__About this task__:
Filter the entries below, keeping every line that has the word "desired".

__Dataset extract__:
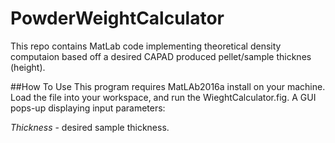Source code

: # PowderWeightCalculator

 This repo contains MatLab code implementing theoretical density computaion based off a desired CAPAD produced pellet/sample thicknes (height). 
 
##How To Use
This program requires MatLAb2016a install on your machine. Load the file into your workspace, and run the WieghtCalculator.fig. A GUI pops-up displaying input parameters:  
 
   _Thickness_ - desired sample thickness.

__Answer box__:
 This repo contains MatLab code implementing theoretical density computaion based off a desired CAPAD produced pellet/sample thicknes (height). 
   _Thickness_ - desired sample thickness.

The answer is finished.